- _PROBLEM REQUIREMENTS_
Where does the string "soluções" appear in the material? Copy each line that holds it.

- _GIVEN DATA_
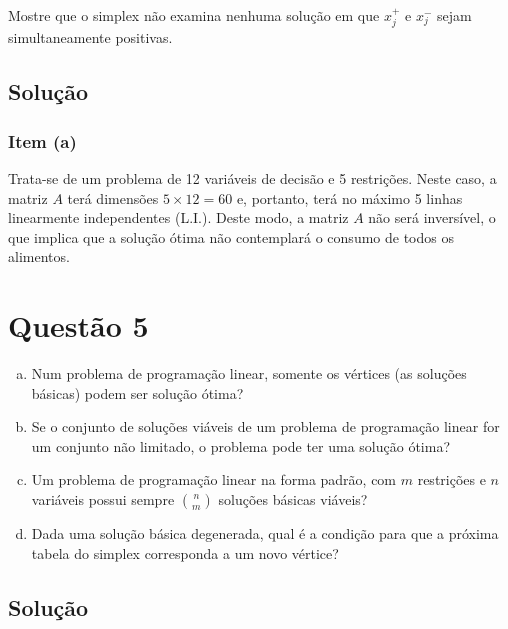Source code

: \documentclass{article}
\begin{document}
Mostre que o simplex não examina nenhuma solução em que $x_{j}^{+}$ e $x_{j}^{-}$ sejam simultaneamente positivas.

\subsection{Solução}

\subsubsection{Item (a)}

Trata-se de um problema de 12 variáveis de decisão e 5 restrições.
Neste caso, a matriz $A$ terá dimensões $5 \times 12 = 60$ e, portanto, terá no máximo 5 linhas linearmente independentes (L.I.).
Deste modo, a matriz $A$ não será inversível, o que implica que a solução ótima não contemplará o consumo de todos os alimentos.



\section{Questão 5}

\begin{enumerate}[(a)]
    \item Num problema de programação linear, somente os vértices (as soluções básicas) podem ser solução ótima?
    \item Se o conjunto de soluções viáveis de um problema de programação linear for um conjunto não limitado, o problema pode ter uma solução ótima?
    \item Um problema de programação linear na forma padrão, com $m$ restrições e $n$ variáveis possui sempre $\binom{n}{m}$ soluções básicas viáveis?
    \item Dada uma solução básica degenerada, qual é a condição para que a próxima tabela do simplex corresponda a um novo vértice?
\end{enumerate}

\subsection{Solução}
\end{document}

- _RESULT OF THIS TASK_
    \item Num problema de programação linear, somente os vértices (as soluções básicas) podem ser solução ótima?
    \item Se o conjunto de soluções viáveis de um problema de programação linear for um conjunto não limitado, o problema pode ter uma solução ótima?
    \item Um problema de programação linear na forma padrão, com $m$ restrições e $n$ variáveis possui sempre $\binom{n}{m}$ soluções básicas viáveis?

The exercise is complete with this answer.